#### [PROBLEM STATEMENT]
A verbatim reproduction of the lines below, from the line containing "Object Model Learning</a>|" through the line containing "Image Processing Project", both ends included, is the whole required output.

#### [RECORDS TO USE]
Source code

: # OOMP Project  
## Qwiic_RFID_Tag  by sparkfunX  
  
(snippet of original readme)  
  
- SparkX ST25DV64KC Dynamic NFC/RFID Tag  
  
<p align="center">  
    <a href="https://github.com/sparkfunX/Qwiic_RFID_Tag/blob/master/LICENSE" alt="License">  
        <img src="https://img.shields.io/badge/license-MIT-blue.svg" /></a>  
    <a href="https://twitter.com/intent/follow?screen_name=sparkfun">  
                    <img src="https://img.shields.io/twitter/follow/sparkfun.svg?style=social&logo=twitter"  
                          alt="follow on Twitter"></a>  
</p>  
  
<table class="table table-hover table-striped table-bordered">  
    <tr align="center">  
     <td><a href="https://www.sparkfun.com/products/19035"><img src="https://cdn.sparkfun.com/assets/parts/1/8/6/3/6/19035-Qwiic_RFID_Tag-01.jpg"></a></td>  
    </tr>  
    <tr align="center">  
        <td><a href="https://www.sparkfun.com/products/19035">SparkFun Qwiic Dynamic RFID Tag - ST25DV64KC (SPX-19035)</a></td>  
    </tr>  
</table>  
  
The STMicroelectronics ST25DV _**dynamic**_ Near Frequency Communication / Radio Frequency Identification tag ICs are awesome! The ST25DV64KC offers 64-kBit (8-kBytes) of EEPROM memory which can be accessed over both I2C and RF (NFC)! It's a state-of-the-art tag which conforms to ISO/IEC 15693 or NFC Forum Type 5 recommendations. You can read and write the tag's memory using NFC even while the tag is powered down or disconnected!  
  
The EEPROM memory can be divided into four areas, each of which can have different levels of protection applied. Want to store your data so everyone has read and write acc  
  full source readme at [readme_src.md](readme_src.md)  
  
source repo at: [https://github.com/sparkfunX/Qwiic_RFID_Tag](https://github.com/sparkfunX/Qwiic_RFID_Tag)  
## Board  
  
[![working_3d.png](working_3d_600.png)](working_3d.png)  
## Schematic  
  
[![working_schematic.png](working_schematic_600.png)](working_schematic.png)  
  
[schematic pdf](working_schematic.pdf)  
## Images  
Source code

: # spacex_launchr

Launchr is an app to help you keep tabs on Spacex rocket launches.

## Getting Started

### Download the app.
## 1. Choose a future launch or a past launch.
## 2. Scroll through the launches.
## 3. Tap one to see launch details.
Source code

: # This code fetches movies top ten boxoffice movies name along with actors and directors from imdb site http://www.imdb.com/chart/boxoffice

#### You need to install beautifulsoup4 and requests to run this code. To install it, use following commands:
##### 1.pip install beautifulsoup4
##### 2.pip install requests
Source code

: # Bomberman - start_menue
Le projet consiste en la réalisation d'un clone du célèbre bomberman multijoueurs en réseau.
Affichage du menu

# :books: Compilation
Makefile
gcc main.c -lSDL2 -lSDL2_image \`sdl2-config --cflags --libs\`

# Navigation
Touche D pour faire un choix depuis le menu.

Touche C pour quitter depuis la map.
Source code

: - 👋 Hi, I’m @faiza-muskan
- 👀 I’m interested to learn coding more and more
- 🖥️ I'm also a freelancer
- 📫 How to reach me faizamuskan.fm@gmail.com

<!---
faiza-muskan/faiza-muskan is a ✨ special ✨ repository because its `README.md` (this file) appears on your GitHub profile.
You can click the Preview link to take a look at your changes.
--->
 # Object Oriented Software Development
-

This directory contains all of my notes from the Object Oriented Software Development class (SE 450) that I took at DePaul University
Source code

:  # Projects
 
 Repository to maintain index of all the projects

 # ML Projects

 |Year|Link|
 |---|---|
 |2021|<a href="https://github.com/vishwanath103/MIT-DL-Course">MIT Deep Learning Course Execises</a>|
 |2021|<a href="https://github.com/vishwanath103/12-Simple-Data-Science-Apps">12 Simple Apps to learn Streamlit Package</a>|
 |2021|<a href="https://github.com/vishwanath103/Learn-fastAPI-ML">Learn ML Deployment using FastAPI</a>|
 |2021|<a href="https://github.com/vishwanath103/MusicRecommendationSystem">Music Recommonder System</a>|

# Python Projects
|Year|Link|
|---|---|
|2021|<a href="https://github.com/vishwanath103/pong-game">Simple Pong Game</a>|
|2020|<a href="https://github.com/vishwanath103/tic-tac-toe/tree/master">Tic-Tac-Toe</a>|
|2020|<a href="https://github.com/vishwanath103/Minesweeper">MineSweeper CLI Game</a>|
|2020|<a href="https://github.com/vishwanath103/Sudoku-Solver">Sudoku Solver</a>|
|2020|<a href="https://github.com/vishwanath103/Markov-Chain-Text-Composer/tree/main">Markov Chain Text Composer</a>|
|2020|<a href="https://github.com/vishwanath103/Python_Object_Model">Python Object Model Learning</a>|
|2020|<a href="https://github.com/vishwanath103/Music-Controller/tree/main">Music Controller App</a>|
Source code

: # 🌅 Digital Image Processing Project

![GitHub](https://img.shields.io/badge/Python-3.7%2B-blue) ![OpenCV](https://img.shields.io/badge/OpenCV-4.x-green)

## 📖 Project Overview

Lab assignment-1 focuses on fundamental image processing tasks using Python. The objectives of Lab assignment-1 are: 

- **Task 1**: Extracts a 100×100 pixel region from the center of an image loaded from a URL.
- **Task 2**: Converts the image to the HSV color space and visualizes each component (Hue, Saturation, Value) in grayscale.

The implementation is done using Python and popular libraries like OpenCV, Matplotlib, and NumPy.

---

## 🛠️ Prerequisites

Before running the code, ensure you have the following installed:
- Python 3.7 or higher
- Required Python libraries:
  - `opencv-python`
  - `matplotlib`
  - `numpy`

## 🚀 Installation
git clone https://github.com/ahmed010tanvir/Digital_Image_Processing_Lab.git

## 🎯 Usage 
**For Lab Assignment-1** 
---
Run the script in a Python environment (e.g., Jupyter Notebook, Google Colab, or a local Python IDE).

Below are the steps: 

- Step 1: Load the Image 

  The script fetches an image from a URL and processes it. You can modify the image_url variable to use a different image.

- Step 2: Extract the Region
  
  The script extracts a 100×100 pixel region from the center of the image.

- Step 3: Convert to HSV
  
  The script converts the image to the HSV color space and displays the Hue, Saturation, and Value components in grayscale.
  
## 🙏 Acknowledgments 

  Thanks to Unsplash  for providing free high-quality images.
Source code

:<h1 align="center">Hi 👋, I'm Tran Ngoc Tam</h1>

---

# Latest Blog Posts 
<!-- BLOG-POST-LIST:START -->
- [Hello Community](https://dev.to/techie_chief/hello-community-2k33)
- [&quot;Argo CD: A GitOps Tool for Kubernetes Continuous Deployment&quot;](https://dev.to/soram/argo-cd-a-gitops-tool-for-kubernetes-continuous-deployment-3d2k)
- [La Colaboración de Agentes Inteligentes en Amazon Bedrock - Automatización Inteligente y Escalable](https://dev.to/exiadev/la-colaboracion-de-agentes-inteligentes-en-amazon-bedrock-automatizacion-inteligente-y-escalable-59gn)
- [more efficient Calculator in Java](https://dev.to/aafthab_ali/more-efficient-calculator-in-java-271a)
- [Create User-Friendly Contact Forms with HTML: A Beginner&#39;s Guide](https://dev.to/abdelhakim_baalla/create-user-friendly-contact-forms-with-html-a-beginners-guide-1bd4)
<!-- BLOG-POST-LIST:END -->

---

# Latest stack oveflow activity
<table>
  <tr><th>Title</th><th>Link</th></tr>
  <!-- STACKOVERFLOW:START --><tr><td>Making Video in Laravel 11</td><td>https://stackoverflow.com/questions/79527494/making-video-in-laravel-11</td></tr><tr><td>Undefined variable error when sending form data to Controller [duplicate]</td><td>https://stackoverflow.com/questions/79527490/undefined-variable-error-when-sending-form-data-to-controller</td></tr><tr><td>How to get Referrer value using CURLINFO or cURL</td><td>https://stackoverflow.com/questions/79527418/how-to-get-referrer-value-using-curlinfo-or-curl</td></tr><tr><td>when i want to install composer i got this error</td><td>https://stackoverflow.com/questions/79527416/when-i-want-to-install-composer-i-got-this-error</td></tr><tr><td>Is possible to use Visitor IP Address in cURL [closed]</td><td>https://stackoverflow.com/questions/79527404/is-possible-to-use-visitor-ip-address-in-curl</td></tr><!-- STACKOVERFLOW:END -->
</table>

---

#### [TASK OUTPUT]
|2020|<a href="https://github.com/vishwanath103/Python_Object_Model">Python Object Model Learning</a>|
|2020|<a href="https://github.com/vishwanath103/Music-Controller/tree/main">Music Controller App</a>|
Source code

: # 🌅 Digital Image Processing Project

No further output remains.